[論説]巨大地震注意1カ月 地方分散で国家を守れ
南海トラフ地震は、近年の巨大地震とは想定される被害規模が格段に違い、「国の存亡に関わる」と言っても過言ではない。
初の大都市直下型となった阪神・淡路大震災(1995年1月)、戦後最悪の犠牲者を出した東日本大震災(2011年3月)、同一地域で短時間に2度の大地震が起きた熊本地震(16年4月)、最大4メートルの隆起で港が壊滅した能登半島地震(今年1月)は、いずれも甚大な被害を伴った。だが支援物資の輸送、復旧・復興を進める拠点として東京や大阪などが機能していた。
一方、南海トラフ地震の想定震源域は、静岡・駿河湾沖から宮崎・日向灘沖までと広大だ。

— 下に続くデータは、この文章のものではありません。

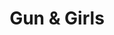 --- 
title: "Gun & Girls"
publishdate: "2019-9-16T16:48:46+02:00"
src: "https://365manga.net/manga/gun-girls"
image: "https://data.365manga.net/images/thumbnails/1838-gun-girls.jpg"
description: "This is what you'd get if K-ON was not about cute girls doing cute things in a light music club, but cute girls doing cute things in an FPS game club."
---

8月8日の日向灘地震を受けた今回の臨時情報が示したように、津波・防災対策の指定地域は29都府県に及び、全人口の53%が住む東京、名古屋、大阪の三大都市圏も被災地となる。政治・経済の中枢が機能不全に陥れば、国による救援物資のプッシュ型輸送は望めない。助かる命も助からず、食料が行き渡らず餓死や疫病がまん延し、略奪行為も起こり得る。こうした最悪の事態は絶対に回避しなければならない。

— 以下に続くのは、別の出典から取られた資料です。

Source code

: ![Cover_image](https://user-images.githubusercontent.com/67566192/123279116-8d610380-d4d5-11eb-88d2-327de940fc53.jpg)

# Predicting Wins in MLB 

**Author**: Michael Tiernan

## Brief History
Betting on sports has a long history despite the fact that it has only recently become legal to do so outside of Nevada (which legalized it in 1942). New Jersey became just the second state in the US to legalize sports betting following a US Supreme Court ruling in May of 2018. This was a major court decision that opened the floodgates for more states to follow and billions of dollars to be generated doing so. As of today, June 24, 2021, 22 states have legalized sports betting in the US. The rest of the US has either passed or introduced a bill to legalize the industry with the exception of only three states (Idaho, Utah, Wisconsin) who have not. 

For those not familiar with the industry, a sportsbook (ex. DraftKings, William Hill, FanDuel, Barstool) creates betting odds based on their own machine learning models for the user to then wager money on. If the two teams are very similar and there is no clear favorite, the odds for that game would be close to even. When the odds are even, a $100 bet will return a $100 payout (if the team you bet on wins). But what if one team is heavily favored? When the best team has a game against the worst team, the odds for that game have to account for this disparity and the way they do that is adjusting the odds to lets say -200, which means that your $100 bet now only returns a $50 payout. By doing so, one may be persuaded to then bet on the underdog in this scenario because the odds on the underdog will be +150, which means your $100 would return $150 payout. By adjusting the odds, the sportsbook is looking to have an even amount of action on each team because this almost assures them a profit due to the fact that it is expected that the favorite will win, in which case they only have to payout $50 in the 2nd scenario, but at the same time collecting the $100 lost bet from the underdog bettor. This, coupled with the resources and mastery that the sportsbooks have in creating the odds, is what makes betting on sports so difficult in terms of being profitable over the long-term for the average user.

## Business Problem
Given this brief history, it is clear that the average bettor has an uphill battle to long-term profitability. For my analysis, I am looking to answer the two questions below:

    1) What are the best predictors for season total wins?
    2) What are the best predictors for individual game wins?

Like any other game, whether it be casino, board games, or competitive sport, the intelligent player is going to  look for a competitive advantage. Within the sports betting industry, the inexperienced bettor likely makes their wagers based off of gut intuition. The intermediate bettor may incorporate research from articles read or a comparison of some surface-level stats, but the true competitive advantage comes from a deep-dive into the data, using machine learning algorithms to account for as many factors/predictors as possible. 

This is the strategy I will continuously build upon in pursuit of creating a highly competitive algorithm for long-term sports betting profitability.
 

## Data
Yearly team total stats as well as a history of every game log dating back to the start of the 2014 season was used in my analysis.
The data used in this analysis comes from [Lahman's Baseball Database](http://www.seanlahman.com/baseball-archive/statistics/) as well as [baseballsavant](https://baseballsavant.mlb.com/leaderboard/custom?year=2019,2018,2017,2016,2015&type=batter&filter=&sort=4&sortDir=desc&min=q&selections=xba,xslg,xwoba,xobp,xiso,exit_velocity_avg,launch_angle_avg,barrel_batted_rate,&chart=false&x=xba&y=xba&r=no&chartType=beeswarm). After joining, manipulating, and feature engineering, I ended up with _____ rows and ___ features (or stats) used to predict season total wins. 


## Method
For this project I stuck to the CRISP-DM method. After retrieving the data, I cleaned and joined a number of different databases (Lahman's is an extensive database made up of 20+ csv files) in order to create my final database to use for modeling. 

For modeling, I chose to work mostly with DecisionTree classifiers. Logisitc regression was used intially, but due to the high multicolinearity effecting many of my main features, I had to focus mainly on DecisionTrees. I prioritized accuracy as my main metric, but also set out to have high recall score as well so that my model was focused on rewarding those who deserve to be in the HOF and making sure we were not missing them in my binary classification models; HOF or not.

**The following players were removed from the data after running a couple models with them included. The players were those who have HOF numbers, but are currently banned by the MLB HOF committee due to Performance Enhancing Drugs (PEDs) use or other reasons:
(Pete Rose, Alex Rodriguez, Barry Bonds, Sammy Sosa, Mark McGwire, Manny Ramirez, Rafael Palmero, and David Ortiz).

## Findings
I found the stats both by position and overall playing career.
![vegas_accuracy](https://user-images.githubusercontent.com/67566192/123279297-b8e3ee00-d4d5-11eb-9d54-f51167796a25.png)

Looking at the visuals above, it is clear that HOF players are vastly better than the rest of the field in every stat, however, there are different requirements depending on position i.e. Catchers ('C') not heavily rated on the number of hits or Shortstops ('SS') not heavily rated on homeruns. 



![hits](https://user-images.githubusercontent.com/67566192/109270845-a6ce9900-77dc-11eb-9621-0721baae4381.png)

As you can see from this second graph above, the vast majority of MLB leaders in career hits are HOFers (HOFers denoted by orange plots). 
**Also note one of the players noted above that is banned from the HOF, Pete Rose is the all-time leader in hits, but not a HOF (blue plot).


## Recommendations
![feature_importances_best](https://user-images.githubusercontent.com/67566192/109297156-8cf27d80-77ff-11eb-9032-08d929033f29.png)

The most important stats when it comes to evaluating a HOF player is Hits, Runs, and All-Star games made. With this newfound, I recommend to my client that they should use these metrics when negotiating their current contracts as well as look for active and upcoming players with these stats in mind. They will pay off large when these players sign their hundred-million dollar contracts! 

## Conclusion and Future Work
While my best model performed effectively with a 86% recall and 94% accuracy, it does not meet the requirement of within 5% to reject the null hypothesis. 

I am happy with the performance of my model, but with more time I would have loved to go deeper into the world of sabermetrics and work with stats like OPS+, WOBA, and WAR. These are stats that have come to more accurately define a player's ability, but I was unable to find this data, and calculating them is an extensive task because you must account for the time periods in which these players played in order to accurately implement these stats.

南海トラフ地震は記録が残る7世紀以降、100~150年間隔で起きている。近年では幕末の安政東海地震(1854年11月)と、32時間後に起きた安政南海地震がある。いずれも大津波が押し寄せ、東、西日本の太平洋側で5000人以上が亡くなった。その90年後には、太平洋戦争末期の昭和東南海地震(1944年12月)、敗戦を挟んで2年後の昭和南海地震(46年12月)が発生し、再び太平洋側の地域一帯が壊滅した。
ただ、当時は人口が今の6割で、地方に分散して居住し、食料生産基盤が守られるなどリスクは軽減されていた。

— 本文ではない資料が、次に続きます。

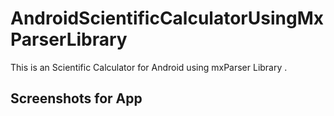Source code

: # AndroidScientificCalculatorUsingMxParserLibrary

This is an Scientific Calculator for Android using mxParser Library .

## Screenshots for App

ところが、今はどうか。規制緩和の名の下に経済効率を優先するあまり、人や物が東京に一極集中する国家的リスクを、政府はどう考えるのか。国家機能の地方分散を真剣に検討する必要がある。
地方分散政策を提案する京都大学の藤井聡教授は、「高速道路と新幹線の整備計画を早急に進め、地方の主要産業である農業を振興すれば、地方分散は簡単に実現できる」と強調、政府の姿勢を問う。巨大地震は必ず来る。個人の備えと共に、災害に強い国づくりは待ったなしだ。